Foreign-born individuals now represent nearly one in five people working in the U.S., according to USA Facts. However, upcoming labor shortages are expected in sectors heavily reliant on immigrant labor, including construction, agriculture and hospitality, said Flowers.

These shortages could also spill over into retail, warehousing, transportation and manufacturing, predicts the economist, a condition that could further strain the labor market. “It’s going to constrict the labor supply, and it’s going to have ripple effects,” said Flowers.

Sectoral differences in employment

Employment trends vary significantly across sectors, with healthcare leading job growth by adding 52,000 jobs in February, according to BLS reports. Flowers said that the healthcare segment is “carrying more than its fair share, more than its responsibility towards job growth, where other sectors are starting to be weaker.”

He said demand remains strong for “standing-up” positions, particularly in nursing and construction, while “sitting down” roles in tech, marketing and finance continue to show notable weakness.

Flowers has been tracking the decline in staffing jobs over the past few years, specifically temporary help services, documenting that these jobs peaked at a high point in 2022 but have been steadily declining since. He said the good news is that the decline may be stabilizing, suggesting the worst might be over.

However, a key indicator to watch is whether employers, amid economic uncertainty, start reducing hours for part-time workers or scaling back on staffing and temporary help jobs. “Those are the first ways employers react to uncertainty: They pause the marginal hiring before they engage in layoffs,” said the economist.

Union policy

Unionization rates continue to decline, contributing to a shrinking labor share of the GDP. The U.S. Bureau of Labor Statistics reported that the union membership rate—the percentage of wage and salary workers who are union members—stood at 9.9% (14.3 million) in 2024. While this is just a tick down from 2023, unionization has dropped steadily over the past decades; when comparable data first became available in 1983, the union membership rate was 20.1%, with 17.7 million union members, according to BLS.

Flowers said the NLRB—the independent federal agency responsible for enforcing the National Labor Relations Act—is expected to adopt a more pro-business stance. “For anyone who works as a talent acquisition recruiter in [a] union-intensive industry, the Trump administration is going to make it harder for those unions to organize,” according to Flowers.

A paradoxical dynamic exists between the administration and unions, said Flowers, as union voters have increasingly shifted their support toward Republican candidates.
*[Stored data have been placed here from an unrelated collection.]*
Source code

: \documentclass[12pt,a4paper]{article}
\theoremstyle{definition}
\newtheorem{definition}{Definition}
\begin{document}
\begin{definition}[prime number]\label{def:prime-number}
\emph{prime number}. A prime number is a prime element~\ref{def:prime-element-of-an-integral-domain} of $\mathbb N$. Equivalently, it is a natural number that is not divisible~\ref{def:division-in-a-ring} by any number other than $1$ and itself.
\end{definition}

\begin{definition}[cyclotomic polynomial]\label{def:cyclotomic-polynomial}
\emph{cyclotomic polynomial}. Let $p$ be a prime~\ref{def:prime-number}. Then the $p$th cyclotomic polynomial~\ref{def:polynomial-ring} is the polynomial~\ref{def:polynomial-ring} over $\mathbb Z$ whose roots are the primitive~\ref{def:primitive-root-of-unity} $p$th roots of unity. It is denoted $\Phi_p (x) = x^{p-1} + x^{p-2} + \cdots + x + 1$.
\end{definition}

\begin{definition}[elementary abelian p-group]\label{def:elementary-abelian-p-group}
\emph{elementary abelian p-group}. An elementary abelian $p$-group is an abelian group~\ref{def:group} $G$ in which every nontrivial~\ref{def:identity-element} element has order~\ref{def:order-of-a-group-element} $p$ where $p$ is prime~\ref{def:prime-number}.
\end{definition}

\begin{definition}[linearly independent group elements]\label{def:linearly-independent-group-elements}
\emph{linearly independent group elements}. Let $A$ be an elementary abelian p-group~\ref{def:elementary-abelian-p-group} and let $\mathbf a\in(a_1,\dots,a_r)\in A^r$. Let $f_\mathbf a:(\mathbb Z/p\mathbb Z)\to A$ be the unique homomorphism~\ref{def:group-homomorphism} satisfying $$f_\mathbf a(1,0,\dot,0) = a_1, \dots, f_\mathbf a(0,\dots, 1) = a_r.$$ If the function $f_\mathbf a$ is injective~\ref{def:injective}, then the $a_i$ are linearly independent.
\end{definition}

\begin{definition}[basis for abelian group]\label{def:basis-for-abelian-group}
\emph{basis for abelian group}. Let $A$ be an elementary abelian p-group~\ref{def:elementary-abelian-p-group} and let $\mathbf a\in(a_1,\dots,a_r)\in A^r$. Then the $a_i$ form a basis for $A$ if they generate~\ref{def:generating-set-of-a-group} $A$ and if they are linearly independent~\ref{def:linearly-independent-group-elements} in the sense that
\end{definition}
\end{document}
He said these shifts could influence workplace policies, collective bargaining strategies and labor market conditions in the coming years.

Implications for HR leaders and recruiters

Flowers emphasized the importance of employer preparation for upcoming economic shifts. HR leaders must strategize for these changes, particularly the recruiting challenges that may arise in this evolving economic environment, said Flowers. His key recommendations include:

  • Prepare for a potentially slower hiring environment.
  • Focus on strategic talent acquisition.
  • Monitor sector-specific labor market shifts.
  • Anticipate potential labor shortages in specific industries.